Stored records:
**********

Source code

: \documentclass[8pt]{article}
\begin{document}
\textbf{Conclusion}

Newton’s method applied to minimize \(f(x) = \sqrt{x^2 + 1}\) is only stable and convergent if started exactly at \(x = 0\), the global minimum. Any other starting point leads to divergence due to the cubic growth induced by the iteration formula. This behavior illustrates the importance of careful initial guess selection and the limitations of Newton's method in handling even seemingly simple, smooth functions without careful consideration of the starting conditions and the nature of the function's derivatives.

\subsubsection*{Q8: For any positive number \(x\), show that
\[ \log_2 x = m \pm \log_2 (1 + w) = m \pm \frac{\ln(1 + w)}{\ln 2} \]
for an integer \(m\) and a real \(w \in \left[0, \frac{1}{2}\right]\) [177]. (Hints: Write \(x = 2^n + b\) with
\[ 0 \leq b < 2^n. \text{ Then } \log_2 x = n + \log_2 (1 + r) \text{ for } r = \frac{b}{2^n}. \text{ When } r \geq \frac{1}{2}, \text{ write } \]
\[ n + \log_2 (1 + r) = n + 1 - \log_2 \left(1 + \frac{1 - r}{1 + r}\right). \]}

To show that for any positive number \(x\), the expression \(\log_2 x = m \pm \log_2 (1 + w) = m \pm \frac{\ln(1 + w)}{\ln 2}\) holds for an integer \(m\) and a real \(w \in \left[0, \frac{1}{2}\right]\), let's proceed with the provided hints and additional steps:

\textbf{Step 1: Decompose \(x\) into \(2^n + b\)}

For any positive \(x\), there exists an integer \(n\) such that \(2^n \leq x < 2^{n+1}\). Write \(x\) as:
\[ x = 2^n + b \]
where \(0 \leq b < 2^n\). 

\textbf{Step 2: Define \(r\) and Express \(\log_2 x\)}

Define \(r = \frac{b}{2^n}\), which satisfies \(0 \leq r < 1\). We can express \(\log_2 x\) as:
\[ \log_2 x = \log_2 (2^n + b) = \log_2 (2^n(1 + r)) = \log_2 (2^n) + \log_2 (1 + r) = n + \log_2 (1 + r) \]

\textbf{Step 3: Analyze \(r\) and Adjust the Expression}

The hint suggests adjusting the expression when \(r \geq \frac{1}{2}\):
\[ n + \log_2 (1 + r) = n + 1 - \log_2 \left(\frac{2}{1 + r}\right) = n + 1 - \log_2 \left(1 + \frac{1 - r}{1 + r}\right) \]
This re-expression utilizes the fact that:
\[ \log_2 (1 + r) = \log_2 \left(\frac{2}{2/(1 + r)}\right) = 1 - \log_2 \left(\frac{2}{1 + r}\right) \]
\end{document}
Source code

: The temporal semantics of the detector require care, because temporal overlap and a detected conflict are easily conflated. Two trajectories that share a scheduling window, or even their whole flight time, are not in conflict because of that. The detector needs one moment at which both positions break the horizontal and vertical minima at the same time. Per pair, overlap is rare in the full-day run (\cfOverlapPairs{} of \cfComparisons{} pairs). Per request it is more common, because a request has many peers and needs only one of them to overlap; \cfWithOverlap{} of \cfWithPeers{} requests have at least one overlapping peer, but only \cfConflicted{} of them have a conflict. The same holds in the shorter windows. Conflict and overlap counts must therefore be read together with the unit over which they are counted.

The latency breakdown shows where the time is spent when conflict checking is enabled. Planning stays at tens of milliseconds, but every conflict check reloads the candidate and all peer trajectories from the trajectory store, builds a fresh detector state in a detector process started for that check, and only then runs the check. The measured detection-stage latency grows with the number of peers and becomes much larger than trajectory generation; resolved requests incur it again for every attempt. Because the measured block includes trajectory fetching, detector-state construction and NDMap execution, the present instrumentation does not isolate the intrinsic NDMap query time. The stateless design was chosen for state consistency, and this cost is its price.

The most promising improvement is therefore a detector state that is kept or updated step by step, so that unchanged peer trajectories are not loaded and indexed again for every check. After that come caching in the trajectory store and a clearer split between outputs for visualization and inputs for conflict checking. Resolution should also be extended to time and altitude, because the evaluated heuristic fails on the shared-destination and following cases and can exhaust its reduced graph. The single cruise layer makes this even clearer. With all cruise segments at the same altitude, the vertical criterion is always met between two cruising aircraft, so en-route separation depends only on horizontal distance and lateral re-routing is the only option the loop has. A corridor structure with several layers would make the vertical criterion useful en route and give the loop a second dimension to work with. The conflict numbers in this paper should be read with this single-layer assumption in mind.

**********

Your instructions. Look back at the data above. Transcribe exactly the lines starting at the line that contains "which satisfies \(0" and ending at the line that contains "they are counted.".

Answer section.
Define \(r = \frac{b}{2^n}\), which satisfies \(0 \leq r < 1\). We can express \(\log_2 x\) as:
\[ \log_2 x = \log_2 (2^n + b) = \log_2 (2^n(1 + r)) = \log_2 (2^n) + \log_2 (1 + r) = n + \log_2 (1 + r) \]

\textbf{Step 3: Analyze \(r\) and Adjust the Expression}

The hint suggests adjusting the expression when \(r \geq \frac{1}{2}\):
\[ n + \log_2 (1 + r) = n + 1 - \log_2 \left(\frac{2}{1 + r}\right) = n + 1 - \log_2 \left(1 + \frac{1 - r}{1 + r}\right) \]
This re-expression utilizes the fact that:
\[ \log_2 (1 + r) = \log_2 \left(\frac{2}{2/(1 + r)}\right) = 1 - \log_2 \left(\frac{2}{1 + r}\right) \]
\end{document}
Source code

: The temporal semantics of the detector require care, because temporal overlap and a detected conflict are easily conflated. Two trajectories that share a scheduling window, or even their whole flight time, are not in conflict because of that. The detector needs one moment at which both positions break the horizontal and vertical minima at the same time. Per pair, overlap is rare in the full-day run (\cfOverlapPairs{} of \cfComparisons{} pairs). Per request it is more common, because a request has many peers and needs only one of them to overlap; \cfWithOverlap{} of \cfWithPeers{} requests have at least one overlapping peer, but only \cfConflicted{} of them have a conflict. The same holds in the shorter windows. Conflict and overlap counts must therefore be read together with the unit over which they are counted.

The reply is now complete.